Copy out all lines from the entries below in which "manu" occurs.

Dataset entries
== Segment start ==
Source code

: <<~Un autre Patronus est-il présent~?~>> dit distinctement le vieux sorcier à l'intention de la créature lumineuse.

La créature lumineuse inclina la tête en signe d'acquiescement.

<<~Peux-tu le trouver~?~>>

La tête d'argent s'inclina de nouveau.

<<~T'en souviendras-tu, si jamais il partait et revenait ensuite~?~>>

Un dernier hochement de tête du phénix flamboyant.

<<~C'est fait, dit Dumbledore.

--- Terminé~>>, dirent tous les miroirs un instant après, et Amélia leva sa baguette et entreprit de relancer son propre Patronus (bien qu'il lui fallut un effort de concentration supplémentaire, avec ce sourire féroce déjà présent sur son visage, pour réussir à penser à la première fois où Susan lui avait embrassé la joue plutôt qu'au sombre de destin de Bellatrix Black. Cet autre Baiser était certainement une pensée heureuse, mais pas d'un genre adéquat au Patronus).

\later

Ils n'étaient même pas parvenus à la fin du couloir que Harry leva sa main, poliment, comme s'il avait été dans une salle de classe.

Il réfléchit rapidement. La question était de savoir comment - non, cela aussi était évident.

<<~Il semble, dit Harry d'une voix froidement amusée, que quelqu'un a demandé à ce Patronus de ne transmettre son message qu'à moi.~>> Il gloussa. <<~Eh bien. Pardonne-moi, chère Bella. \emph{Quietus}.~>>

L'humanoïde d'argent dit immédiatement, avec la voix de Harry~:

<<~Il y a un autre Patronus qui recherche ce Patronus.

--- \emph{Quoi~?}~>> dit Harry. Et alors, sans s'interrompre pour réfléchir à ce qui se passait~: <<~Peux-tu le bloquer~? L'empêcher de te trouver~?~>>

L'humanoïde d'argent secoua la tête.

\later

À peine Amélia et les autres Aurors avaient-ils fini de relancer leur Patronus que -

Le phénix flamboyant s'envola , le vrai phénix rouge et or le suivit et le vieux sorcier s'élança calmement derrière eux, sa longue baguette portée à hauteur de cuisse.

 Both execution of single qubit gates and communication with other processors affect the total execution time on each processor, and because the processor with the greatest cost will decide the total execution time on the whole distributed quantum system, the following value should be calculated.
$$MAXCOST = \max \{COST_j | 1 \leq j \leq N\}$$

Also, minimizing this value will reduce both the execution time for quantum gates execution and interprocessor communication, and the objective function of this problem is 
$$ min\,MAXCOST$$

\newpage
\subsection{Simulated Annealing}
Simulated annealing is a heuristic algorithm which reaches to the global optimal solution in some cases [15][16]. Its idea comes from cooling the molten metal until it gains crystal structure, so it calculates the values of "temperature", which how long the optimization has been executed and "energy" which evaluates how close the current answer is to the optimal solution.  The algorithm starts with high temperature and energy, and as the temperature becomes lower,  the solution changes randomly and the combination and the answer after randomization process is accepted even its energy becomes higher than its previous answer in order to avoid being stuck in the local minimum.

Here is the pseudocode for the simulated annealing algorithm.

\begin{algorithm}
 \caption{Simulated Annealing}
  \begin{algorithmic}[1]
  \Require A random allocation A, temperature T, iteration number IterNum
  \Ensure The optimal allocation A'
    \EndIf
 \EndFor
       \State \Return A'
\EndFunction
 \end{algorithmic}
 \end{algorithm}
== Segment end ==
== Segment start ==
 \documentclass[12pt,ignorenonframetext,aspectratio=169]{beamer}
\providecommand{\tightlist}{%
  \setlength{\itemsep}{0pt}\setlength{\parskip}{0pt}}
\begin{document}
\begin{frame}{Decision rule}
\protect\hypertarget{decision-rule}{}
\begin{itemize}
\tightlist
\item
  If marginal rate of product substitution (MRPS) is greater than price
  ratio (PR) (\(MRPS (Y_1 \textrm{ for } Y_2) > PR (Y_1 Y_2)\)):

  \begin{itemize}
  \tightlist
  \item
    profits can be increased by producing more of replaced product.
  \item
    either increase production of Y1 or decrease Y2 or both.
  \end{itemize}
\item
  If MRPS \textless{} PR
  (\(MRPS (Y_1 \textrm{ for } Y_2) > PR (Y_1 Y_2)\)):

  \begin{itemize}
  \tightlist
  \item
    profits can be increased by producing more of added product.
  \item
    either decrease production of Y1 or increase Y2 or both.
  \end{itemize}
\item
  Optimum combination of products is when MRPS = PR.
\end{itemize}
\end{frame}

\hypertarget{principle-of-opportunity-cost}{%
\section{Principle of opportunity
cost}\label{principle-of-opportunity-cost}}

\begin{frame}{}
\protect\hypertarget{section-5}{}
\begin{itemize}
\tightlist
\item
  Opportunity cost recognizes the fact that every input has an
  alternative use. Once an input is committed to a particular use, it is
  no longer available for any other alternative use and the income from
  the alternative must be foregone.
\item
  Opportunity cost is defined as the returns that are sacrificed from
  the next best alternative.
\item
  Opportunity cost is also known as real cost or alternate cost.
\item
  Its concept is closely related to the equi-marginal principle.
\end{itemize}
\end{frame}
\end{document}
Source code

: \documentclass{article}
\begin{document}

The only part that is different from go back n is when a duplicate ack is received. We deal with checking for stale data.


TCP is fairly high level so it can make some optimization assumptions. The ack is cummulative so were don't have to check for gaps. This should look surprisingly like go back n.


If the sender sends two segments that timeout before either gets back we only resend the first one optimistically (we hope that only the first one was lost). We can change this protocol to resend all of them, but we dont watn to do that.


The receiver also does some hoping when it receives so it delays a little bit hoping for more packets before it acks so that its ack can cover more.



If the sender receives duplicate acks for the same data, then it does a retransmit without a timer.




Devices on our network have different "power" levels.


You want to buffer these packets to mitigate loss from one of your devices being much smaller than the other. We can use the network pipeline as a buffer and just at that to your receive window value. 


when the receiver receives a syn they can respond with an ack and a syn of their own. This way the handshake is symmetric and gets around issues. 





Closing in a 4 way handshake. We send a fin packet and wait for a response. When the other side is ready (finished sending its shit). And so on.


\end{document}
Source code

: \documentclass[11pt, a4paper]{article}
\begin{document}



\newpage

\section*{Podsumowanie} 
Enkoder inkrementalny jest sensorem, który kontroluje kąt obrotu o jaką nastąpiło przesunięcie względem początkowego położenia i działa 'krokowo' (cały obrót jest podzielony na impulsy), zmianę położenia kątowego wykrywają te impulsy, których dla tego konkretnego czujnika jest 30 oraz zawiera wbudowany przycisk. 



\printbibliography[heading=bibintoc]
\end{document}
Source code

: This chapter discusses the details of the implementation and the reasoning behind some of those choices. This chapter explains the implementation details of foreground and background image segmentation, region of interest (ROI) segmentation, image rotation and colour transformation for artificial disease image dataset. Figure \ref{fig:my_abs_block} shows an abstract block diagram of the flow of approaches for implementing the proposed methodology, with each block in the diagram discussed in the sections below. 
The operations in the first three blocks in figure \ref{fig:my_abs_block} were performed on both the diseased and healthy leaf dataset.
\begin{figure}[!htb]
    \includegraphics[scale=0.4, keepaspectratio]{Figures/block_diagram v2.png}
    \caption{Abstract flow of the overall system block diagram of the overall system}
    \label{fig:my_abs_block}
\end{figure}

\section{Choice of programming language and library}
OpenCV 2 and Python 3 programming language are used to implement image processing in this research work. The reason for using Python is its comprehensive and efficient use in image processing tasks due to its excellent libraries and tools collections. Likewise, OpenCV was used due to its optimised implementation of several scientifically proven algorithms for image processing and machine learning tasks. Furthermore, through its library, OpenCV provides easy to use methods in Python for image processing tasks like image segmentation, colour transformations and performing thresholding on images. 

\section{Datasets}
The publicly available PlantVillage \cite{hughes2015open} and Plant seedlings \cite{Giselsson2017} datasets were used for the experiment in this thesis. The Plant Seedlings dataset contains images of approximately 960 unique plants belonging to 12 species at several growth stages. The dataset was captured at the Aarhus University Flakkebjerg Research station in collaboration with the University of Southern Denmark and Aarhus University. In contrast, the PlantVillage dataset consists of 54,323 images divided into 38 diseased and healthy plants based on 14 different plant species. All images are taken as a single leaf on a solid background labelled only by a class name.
== Segment end ==
== Segment start ==
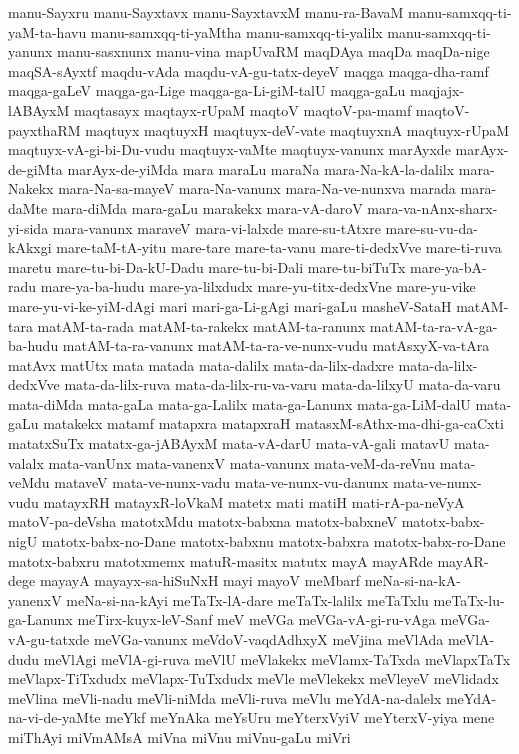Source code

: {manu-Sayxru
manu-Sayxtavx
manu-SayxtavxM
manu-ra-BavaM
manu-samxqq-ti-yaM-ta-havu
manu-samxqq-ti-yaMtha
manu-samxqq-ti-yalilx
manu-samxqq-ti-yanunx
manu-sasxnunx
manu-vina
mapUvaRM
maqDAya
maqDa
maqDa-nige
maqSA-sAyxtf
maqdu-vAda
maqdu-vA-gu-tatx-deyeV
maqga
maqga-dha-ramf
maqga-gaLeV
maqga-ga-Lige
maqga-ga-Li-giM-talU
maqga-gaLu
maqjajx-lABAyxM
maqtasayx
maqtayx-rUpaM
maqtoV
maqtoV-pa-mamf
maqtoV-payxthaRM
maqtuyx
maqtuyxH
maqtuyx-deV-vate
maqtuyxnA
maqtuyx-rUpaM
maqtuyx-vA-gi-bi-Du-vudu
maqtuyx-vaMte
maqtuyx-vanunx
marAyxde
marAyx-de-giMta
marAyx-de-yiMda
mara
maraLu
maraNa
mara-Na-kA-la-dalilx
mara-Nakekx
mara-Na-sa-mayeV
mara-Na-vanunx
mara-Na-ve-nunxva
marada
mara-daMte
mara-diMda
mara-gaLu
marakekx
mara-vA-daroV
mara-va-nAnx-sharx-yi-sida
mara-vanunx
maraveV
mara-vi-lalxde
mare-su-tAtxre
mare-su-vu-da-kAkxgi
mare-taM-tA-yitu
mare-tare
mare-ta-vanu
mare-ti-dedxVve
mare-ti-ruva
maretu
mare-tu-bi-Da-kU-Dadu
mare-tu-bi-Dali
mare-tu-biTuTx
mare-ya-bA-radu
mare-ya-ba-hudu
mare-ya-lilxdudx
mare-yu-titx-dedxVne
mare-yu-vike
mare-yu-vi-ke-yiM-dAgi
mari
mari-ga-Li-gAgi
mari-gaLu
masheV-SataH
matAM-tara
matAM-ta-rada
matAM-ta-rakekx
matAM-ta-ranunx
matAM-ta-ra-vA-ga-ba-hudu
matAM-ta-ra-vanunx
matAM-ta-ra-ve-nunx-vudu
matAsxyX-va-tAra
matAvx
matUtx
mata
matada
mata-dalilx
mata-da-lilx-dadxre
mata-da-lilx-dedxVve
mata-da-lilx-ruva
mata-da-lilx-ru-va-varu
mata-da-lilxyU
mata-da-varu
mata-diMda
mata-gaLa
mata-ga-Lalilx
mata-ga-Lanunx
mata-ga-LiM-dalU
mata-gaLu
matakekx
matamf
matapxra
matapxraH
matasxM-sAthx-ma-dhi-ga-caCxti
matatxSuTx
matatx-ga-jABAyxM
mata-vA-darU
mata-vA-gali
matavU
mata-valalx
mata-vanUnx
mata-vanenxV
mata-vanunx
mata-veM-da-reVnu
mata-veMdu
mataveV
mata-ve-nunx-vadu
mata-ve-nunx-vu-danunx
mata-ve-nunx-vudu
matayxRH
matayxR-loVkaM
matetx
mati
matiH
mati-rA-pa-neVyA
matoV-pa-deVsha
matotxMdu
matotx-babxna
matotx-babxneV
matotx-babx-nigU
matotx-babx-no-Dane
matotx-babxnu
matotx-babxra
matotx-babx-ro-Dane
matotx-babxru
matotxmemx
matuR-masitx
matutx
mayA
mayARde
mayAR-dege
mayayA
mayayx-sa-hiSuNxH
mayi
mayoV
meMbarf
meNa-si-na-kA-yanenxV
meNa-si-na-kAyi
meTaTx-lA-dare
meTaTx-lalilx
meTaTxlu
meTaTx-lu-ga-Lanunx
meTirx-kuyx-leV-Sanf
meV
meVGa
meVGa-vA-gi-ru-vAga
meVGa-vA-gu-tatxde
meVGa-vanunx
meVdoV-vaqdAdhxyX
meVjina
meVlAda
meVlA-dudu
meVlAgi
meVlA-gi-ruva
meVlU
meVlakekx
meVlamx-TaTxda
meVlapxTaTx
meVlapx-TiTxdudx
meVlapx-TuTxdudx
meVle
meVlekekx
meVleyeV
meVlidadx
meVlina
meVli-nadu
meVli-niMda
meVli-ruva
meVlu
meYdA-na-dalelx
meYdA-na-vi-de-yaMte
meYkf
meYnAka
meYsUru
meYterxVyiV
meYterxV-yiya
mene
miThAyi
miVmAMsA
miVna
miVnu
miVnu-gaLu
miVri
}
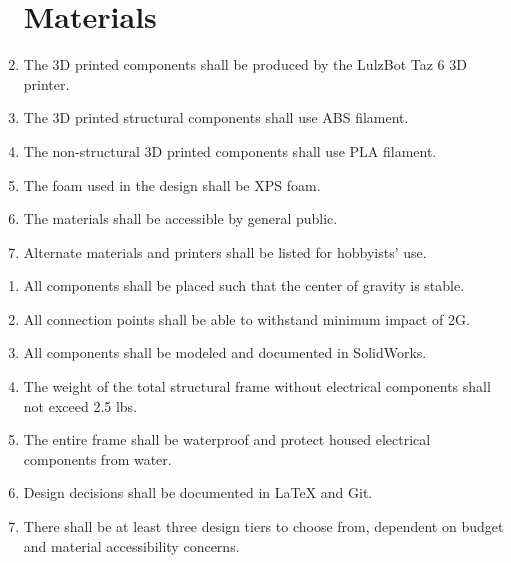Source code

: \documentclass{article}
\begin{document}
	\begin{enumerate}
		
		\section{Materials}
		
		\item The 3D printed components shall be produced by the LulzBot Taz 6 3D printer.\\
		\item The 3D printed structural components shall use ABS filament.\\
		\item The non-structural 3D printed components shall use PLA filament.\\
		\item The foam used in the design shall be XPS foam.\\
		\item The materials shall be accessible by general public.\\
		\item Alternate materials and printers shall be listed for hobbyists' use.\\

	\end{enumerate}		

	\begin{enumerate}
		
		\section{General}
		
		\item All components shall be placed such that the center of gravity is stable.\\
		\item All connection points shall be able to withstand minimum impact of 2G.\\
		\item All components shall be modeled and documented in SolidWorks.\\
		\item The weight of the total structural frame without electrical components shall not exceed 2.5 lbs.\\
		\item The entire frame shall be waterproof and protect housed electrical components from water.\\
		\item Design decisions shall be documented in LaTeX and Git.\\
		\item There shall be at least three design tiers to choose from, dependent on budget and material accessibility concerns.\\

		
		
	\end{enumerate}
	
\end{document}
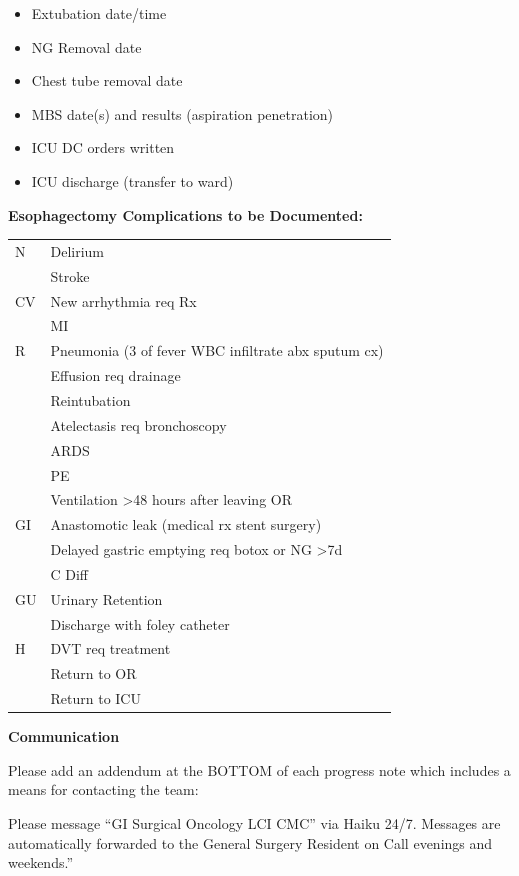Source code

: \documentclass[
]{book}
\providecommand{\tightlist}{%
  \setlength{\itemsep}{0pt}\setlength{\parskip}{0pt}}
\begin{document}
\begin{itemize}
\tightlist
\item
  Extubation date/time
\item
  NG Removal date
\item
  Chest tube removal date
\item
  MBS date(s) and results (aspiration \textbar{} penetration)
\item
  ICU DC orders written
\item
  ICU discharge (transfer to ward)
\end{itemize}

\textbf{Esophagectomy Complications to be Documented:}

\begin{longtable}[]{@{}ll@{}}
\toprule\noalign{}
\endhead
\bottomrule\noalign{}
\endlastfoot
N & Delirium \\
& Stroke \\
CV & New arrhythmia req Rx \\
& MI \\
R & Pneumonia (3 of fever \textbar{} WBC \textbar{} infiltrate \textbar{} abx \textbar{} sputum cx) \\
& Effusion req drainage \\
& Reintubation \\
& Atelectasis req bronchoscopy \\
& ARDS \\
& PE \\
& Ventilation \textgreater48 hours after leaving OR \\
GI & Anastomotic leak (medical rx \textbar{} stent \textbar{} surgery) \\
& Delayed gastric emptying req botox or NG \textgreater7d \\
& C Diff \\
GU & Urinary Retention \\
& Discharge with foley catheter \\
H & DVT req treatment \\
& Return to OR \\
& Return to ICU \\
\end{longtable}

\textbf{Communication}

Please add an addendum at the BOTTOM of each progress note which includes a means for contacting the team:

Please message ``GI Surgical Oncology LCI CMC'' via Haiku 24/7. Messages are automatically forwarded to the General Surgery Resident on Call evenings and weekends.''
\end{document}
== Segment end ==
-- TASK SOLUTION --
: {manu-Sayxru
manu-Sayxtavx
manu-SayxtavxM
manu-ra-BavaM
manu-samxqq-ti-yaM-ta-havu
manu-samxqq-ti-yaMtha
manu-samxqq-ti-yalilx
manu-samxqq-ti-yanunx
manu-sasxnunx
manu-vina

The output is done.